EXERCISE DETAILS:
Please return all of the records verbatim, with the pictures omitted.

INPUT RECORDS:
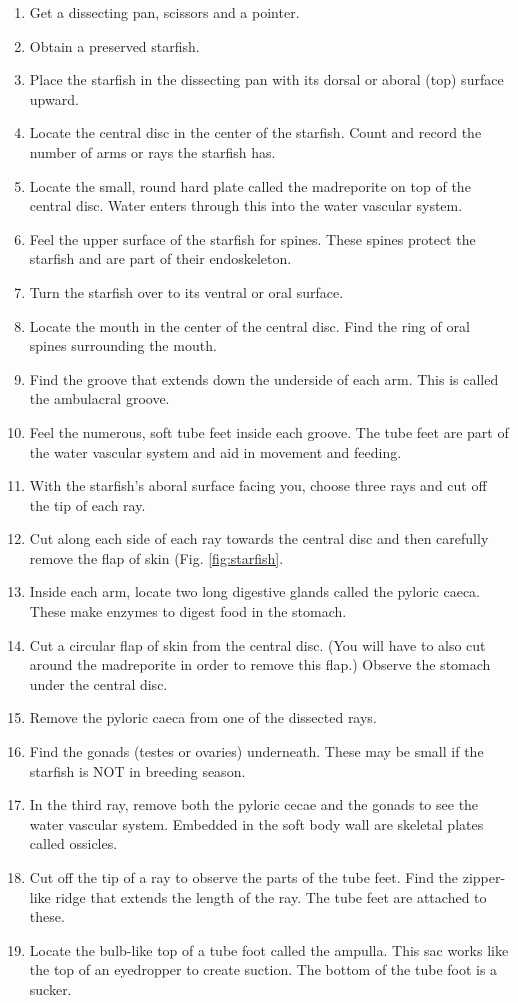 \documentclass[]{book}
\providecommand{\tightlist}{%
  \setlength{\itemsep}{0pt}\setlength{\parskip}{0pt}}
\theoremstyle{definition}
\theoremstyle{definition}
\theoremstyle{definition}
\theoremstyle{remark}
\begin{document}
\begin{enumerate}
\def\labelenumi{\arabic{enumi}.}
\tightlist
\item
  Get a dissecting pan, scissors and a pointer.
\item
  Obtain a preserved starfish.
\item
  Place the starfish in the dissecting pan with its dorsal or aboral
  (top) surface upward.
\item
  Locate the central disc in the center of the starfish. Count and
  record the number of arms or rays the starfish has.
\item
  Locate the small, round hard plate called the madreporite on top of
  the central disc. Water enters through this into the water vascular
  system.
\item
  Feel the upper surface of the starfish for spines. These spines
  protect the starfish and are part of their endoskeleton.
\item
  Turn the starfish over to its ventral or oral surface.
\item
  Locate the mouth in the center of the central disc. Find the ring of
  oral spines surrounding the mouth.
\item
  Find the groove that extends down the underside of each arm. This is
  called the ambulacral groove.
\item
  Feel the numerous, soft tube feet inside each groove. The tube feet
  are part of the water vascular system and aid in movement and feeding.
\item
  With the starfish's aboral surface facing you, choose three rays and
  cut off the tip of each ray.
\item
  Cut along each side of each ray towards the central disc and then
  carefully remove the flap of skin (Fig. \ref{fig:starfish}.
\item
  Inside each arm, locate two long digestive glands called the pyloric
  caeca. These make enzymes to digest food in the stomach.
\item
  Cut a circular flap of skin from the central disc. (You will have to
  also cut around the madreporite in order to remove this flap.) Observe
  the stomach under the central disc.
\item
  Remove the pyloric caeca from one of the dissected rays.
\item
  Find the gonads (testes or ovaries) underneath. These may be small if
  the starfish is NOT in breeding season.
\item
  In the third ray, remove both the pyloric cecae and the gonads to see
  the water vascular system. Embedded in the soft body wall are skeletal
  plates called ossicles.
\item
  Cut off the tip of a ray to observe the parts of the tube feet. Find
  the zipper-like ridge that extends the length of the ray. The tube
  feet are attached to these.
\item
  Locate the bulb-like top of a tube foot called the ampulla. This sac
  works like the top of an eyedropper to create suction. The bottom of
  the tube foot is a sucker.
\end{enumerate}
\end{document}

ANSWER BELOW:
 \documentclass[]{book}
\providecommand{\tightlist}{%
  \setlength{\itemsep}{0pt}\setlength{\parskip}{0pt}}
\theoremstyle{definition}
\theoremstyle{definition}
\theoremstyle{definition}
\theoremstyle{remark}
\begin{document}
\begin{enumerate}
\def\labelenumi{\arabic{enumi}.}
\tightlist
\item
  Get a dissecting pan, scissors and a pointer.
\item
  Obtain a preserved starfish.
\item
  Place the starfish in the dissecting pan with its dorsal or aboral
  (top) surface upward.
\item
  Locate the central disc in the center of the starfish. Count and
  record the number of arms or rays the starfish has.
\item
  Locate the small, round hard plate called the madreporite on top of
  the central disc. Water enters through this into the water vascular
  system.
\item
  Feel the upper surface of the starfish for spines. These spines
  protect the starfish and are part of their endoskeleton.
\item
  Turn the starfish over to its ventral or oral surface.
\item
  Locate the mouth in the center of the central disc. Find the ring of
  oral spines surrounding the mouth.
\item
  Find the groove that extends down the underside of each arm. This is
  called the ambulacral groove.
\item
  Feel the numerous, soft tube feet inside each groove. The tube feet
  are part of the water vascular system and aid in movement and feeding.
\item
  With the starfish's aboral surface facing you, choose three rays and
  cut off the tip of each ray.
\item
  Cut along each side of each ray towards the central disc and then
  carefully remove the flap of skin (Fig. \ref{fig:starfish}.
\item
  Inside each arm, locate two long digestive glands called the pyloric
  caeca. These make enzymes to digest food in the stomach.
\item
  Cut a circular flap of skin from the central disc. (You will have to
  also cut around the madreporite in order to remove this flap.) Observe
  the stomach under the central disc.
\item
  Remove the pyloric caeca from one of the dissected rays.
\item
  Find the gonads (testes or ovaries) underneath. These may be small if
  the starfish is NOT in breeding season.
\item
  In the third ray, remove both the pyloric cecae and the gonads to see
  the water vascular system. Embedded in the soft body wall are skeletal
  plates called ossicles.
\item
  Cut off the tip of a ray to observe the parts of the tube feet. Find
  the zipper-like ridge that extends the length of the ray. The tube
  feet are attached to these.
\item
  Locate the bulb-like top of a tube foot called the ampulla. This sac
  works like the top of an eyedropper to create suction. The bottom of
  the tube foot is a sucker.
\end{enumerate}
\end{document}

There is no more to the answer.